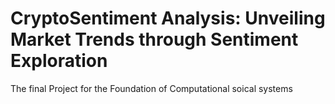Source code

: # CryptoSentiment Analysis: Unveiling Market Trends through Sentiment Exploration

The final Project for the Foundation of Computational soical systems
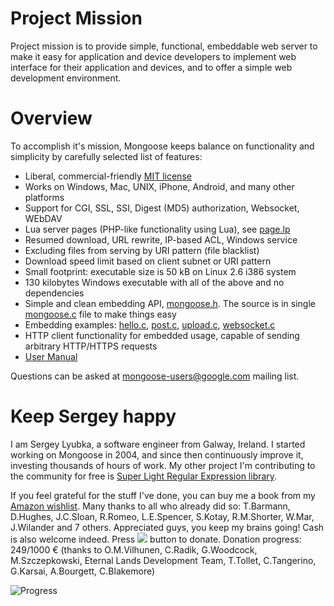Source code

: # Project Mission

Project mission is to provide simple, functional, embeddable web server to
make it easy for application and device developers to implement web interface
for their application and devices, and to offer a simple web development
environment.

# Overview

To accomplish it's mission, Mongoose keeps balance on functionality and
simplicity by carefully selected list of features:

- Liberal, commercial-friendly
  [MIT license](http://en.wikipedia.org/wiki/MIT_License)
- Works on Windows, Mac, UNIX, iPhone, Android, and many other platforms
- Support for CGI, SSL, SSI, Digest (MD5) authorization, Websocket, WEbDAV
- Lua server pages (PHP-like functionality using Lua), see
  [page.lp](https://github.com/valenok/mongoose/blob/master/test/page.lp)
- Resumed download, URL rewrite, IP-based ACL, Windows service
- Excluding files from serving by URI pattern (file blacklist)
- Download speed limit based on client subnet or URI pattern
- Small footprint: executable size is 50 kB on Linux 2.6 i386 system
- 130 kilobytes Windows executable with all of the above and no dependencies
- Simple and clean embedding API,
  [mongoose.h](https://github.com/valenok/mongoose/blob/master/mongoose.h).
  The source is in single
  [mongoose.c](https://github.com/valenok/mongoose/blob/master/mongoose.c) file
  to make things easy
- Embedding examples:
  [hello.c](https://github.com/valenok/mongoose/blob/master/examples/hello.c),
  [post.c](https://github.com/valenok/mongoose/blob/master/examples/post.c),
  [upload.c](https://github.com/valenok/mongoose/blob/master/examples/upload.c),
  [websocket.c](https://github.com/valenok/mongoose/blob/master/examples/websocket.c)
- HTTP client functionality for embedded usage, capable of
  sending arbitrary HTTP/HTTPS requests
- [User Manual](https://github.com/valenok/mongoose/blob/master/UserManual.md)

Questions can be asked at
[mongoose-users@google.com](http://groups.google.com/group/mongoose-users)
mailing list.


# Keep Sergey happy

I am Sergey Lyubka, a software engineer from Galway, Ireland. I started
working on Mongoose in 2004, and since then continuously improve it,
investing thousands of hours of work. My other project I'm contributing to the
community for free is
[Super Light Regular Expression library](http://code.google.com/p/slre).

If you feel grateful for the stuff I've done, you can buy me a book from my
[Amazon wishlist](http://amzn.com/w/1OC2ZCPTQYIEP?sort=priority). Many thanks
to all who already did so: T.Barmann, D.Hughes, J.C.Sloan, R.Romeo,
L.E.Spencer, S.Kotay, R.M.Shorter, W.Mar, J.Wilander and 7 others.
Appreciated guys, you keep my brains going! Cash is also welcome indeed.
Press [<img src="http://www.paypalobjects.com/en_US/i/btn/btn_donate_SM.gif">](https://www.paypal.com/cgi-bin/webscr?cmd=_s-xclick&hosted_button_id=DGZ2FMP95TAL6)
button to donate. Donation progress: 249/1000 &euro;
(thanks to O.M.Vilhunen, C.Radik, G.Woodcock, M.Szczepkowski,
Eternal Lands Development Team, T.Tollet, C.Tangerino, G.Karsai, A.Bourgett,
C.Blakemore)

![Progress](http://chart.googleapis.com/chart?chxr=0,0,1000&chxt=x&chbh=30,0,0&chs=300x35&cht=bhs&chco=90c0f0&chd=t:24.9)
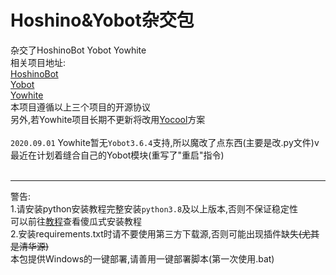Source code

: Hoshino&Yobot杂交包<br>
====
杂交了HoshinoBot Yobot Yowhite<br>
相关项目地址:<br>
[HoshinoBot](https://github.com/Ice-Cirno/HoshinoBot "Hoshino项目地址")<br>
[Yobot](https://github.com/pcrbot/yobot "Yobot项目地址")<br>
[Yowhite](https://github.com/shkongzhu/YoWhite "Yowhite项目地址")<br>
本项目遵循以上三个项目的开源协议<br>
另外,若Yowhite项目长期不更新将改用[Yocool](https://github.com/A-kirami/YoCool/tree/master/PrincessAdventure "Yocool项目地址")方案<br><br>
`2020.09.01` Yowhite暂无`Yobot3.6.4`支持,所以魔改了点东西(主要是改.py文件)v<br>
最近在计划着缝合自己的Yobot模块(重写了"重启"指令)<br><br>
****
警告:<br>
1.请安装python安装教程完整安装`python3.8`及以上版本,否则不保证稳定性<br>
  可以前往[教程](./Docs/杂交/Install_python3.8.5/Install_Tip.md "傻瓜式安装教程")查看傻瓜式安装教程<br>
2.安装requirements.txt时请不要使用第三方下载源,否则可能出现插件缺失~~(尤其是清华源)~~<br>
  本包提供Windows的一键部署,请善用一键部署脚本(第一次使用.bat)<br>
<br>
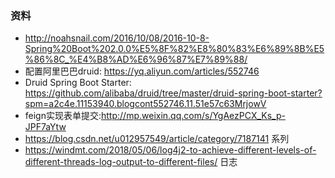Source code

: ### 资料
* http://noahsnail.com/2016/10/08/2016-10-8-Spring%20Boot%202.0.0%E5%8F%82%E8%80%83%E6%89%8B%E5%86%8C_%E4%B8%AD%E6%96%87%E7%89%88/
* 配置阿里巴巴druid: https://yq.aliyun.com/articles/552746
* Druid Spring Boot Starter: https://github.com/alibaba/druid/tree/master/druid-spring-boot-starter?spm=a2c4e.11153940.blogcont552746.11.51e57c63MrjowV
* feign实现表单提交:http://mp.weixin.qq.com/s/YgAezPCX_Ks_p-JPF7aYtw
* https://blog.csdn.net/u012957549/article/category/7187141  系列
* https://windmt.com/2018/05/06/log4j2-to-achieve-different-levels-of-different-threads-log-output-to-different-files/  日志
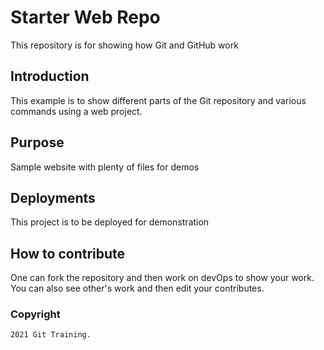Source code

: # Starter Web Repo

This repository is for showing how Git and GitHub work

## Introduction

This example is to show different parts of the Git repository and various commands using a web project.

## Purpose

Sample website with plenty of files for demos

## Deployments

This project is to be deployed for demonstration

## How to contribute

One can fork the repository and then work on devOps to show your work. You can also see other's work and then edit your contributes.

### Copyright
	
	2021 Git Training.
...
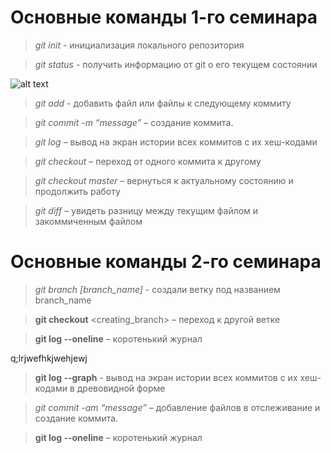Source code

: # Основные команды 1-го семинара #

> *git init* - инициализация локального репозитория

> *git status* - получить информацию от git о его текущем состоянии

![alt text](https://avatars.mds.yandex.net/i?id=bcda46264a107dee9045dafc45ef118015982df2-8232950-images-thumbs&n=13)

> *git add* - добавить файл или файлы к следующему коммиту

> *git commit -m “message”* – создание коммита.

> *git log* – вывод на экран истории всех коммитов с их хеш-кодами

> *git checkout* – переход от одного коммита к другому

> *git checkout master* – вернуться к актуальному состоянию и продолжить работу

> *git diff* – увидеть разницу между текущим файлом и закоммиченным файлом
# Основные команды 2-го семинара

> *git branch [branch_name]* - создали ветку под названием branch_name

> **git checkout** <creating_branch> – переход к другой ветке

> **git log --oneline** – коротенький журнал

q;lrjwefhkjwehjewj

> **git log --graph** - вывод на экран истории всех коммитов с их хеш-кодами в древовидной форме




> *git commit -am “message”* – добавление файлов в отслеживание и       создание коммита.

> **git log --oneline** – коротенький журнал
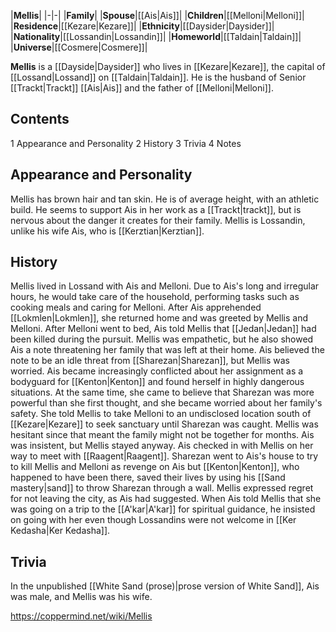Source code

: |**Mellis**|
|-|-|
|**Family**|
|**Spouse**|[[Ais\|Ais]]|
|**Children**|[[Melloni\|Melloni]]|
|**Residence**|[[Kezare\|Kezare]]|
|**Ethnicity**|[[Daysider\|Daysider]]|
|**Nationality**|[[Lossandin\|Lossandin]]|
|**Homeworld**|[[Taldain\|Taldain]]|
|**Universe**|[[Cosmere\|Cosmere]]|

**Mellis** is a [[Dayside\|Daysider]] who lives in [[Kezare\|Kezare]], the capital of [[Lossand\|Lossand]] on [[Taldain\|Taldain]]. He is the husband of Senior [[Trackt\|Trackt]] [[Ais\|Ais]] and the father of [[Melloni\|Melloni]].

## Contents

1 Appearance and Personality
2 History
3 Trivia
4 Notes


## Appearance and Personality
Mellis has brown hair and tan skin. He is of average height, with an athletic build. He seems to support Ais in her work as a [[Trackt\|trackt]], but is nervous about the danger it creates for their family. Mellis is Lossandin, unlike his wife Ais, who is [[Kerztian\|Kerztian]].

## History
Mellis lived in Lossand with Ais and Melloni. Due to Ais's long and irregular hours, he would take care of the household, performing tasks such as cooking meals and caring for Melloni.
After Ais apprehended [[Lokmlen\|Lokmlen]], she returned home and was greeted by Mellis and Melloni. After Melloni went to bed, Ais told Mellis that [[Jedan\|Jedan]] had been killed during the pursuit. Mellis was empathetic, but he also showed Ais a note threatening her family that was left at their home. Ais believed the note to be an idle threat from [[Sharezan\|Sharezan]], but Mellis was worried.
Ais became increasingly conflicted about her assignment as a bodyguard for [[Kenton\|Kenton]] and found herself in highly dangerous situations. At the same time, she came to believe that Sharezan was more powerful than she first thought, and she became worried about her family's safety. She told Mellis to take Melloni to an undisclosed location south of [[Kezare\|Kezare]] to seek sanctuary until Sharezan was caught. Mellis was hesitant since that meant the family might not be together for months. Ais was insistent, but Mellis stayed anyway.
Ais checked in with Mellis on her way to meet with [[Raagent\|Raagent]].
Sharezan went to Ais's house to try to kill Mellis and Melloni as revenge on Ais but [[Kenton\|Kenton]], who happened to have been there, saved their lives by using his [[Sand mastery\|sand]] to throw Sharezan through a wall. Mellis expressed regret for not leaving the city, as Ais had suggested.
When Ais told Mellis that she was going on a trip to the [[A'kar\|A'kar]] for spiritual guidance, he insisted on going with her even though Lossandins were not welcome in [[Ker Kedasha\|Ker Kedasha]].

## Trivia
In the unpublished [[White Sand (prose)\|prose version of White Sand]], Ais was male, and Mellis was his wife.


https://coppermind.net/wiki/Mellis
...
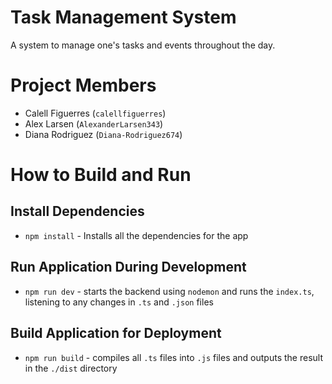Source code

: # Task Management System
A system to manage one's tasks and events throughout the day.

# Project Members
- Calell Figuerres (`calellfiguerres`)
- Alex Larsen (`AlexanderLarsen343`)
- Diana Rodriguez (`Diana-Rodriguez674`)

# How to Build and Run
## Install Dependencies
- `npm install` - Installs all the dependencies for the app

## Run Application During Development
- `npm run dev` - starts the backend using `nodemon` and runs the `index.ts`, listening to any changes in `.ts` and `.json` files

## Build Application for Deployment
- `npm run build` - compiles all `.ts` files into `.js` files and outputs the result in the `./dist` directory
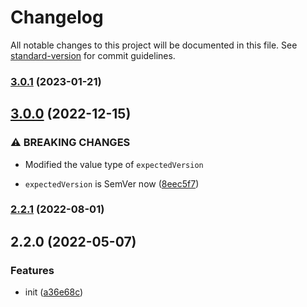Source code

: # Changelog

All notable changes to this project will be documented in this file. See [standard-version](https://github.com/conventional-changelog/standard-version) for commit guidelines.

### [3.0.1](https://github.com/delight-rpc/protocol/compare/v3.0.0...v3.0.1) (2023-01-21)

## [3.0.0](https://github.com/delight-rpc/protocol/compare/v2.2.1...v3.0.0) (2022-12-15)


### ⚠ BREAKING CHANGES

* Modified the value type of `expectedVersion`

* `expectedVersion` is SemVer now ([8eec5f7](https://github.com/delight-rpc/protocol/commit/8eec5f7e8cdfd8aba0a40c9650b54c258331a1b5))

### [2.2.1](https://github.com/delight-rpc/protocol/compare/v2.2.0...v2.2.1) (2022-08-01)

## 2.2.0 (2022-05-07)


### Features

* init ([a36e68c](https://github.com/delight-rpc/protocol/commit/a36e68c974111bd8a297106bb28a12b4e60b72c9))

ASSIGNED TASK => Retype word for word everything in the listing above from the line that holds "# Keep Sergey happy" down to the line that holds "to all who already". Keep both end lines and leave out the rest.

RESULT OF THIS TASK =>
# Keep Sergey happy

I am Sergey Lyubka, a software engineer from Galway, Ireland. I started
working on Mongoose in 2004, and since then continuously improve it,
investing thousands of hours of work. My other project I'm contributing to the
community for free is
[Super Light Regular Expression library](http://code.google.com/p/slre).

If you feel grateful for the stuff I've done, you can buy me a book from my
[Amazon wishlist](http://amzn.com/w/1OC2ZCPTQYIEP?sort=priority). Many thanks
to all who already did so: T.Barmann, D.Hughes, J.C.Sloan, R.Romeo,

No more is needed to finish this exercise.